Here are some examples: a young British man, hardly more than a boy, leads an exploratory expedition into the heart of Borneo; John Muir gives an account of how a camp dog, Stickeen, helped him find his way back in the fog from a needle-like spur of a glacier, several miles long and bounded by a sheer precipice one thousand feet deep; workers underground dig and blast and shore up a conduit of twenty miles to bring water from the Croton Dam to New York City; the Plains Indians celebrate the ritual “Sun Dance”—which a youth must pass, with hours of protracted pain and loss of blood, to be admitted among the braves; children play all through the night after a snowstorm has turned New York City into a winter spree; John Joseph Jefferson, 13 years old, plies his nine years of experience as an actor to help support the family after his father dies; Herbert Hoover, with his wife Lou Henry Hoover, both of them mining engineers and both of them pacifists, in Tientsin during the Boxer Rebellion, defend their camp against the rebels; and on and on it goes.
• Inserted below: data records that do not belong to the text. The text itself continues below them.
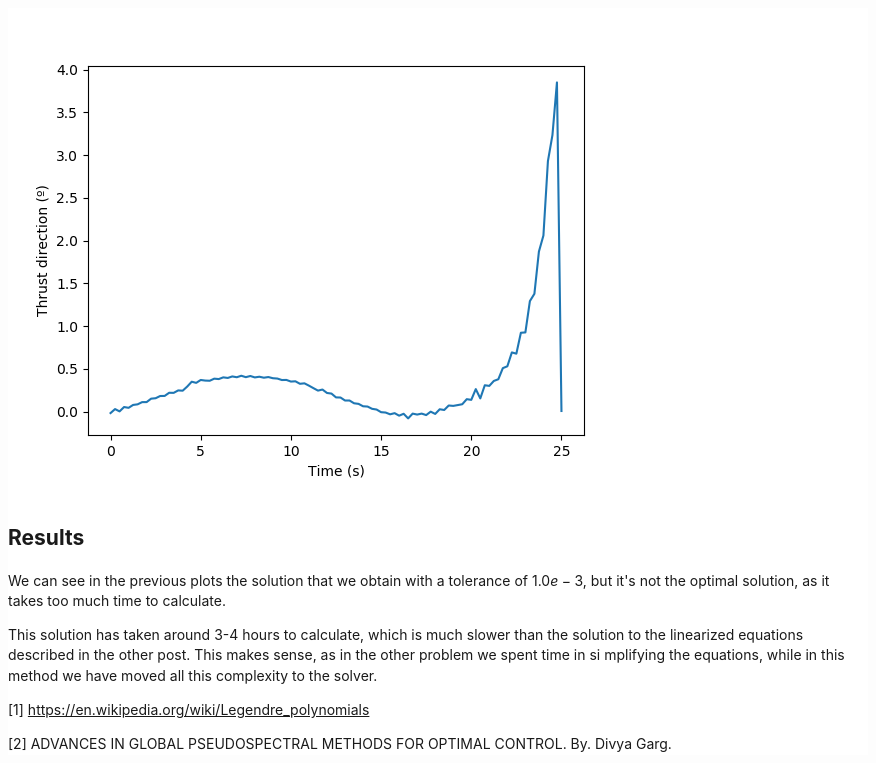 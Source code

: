 ![alt text](../images/RocketLandingOptimization/thrust_angle_1.png)

## Results
 We can see in the previous plots the solution that we obtain with a tolerance of $1.0e-3$, but it's not the optimal solution, as it takes too much time to calculate.

 This solution has taken around 3-4 hours to calculate, which is much slower than the solution to the linearized equations described in the other post. This makes sense, as in the other problem we spent time in si
 mplifying the equations, while in this method we have moved all this complexity to the solver.

[1] https://en.wikipedia.org/wiki/Legendre_polynomials

[2] ADVANCES IN GLOBAL PSEUDOSPECTRAL METHODS FOR OPTIMAL CONTROL. By. Divya Garg. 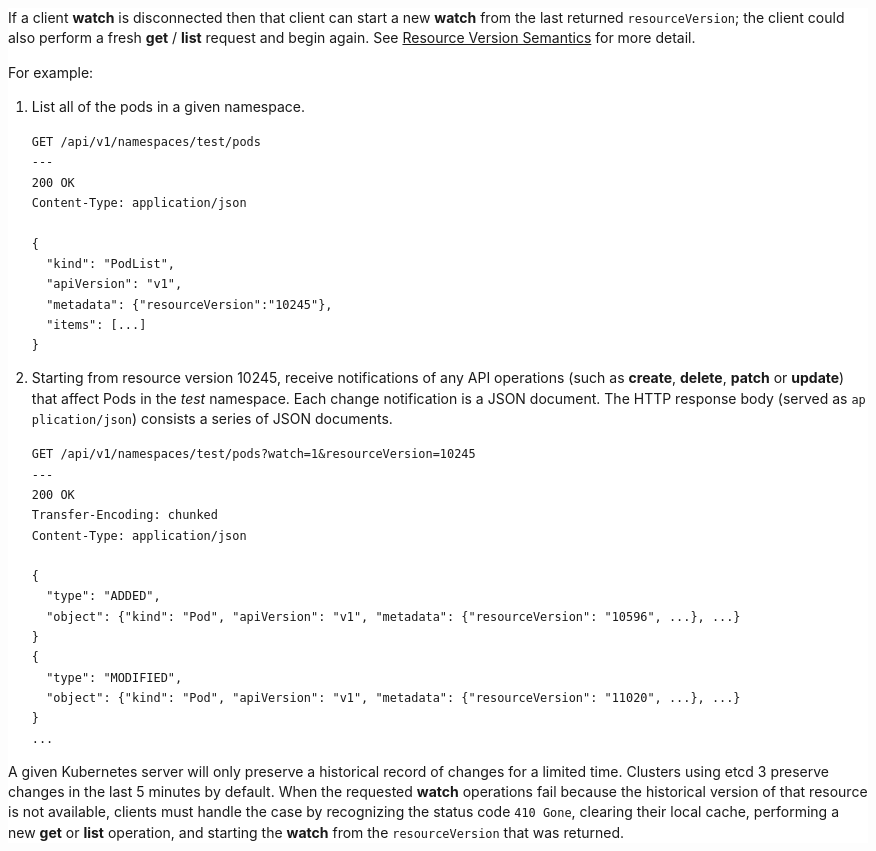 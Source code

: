 If a client **watch** is disconnected then that client can start a new **watch** from
the last returned `resourceVersion`; the client could also perform a fresh **get** /
**list** request and begin again. See [Resource Version Semantics](#resource-versions)
for more detail.

For example:

1. List all of the pods in a given namespace.

   ```http
   GET /api/v1/namespaces/test/pods
   ---
   200 OK
   Content-Type: application/json

   {
     "kind": "PodList",
     "apiVersion": "v1",
     "metadata": {"resourceVersion":"10245"},
     "items": [...]
   }
   ```

2. Starting from resource version 10245, receive notifications of any API operations
   (such as **create**, **delete**, **patch** or **update**) that affect Pods in the
   _test_ namespace. Each change notification is a JSON document. The HTTP response body
   (served as `application/json`) consists a series of JSON documents.

   ```http
   GET /api/v1/namespaces/test/pods?watch=1&resourceVersion=10245
   ---
   200 OK
   Transfer-Encoding: chunked
   Content-Type: application/json

   {
     "type": "ADDED",
     "object": {"kind": "Pod", "apiVersion": "v1", "metadata": {"resourceVersion": "10596", ...}, ...}
   }
   {
     "type": "MODIFIED",
     "object": {"kind": "Pod", "apiVersion": "v1", "metadata": {"resourceVersion": "11020", ...}, ...}
   }
   ...
   ```

A given Kubernetes server will only preserve a historical record of changes for a
limited time. Clusters using etcd 3 preserve changes in the last 5 minutes by default.
When the requested **watch** operations fail because the historical version of that
resource is not available, clients must handle the case by recognizing the status code
`410 Gone`, clearing their local cache, performing a new **get** or **list** operation,
and starting the **watch** from the `resourceVersion` that was returned.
The Congo, the Antarctic, steam engines, hot air balloons, railroads, fishing off the Grand Banks, sailing the high seas, traveling to foreign lands, hunting big game—and adventures, too, of the mind and soul; a scientist describing the Crab Nebula, next to a theologian painstakingly and fearlessly dismantling the materialism of Herbert Spencer.
Orthodox. Faithful. Free.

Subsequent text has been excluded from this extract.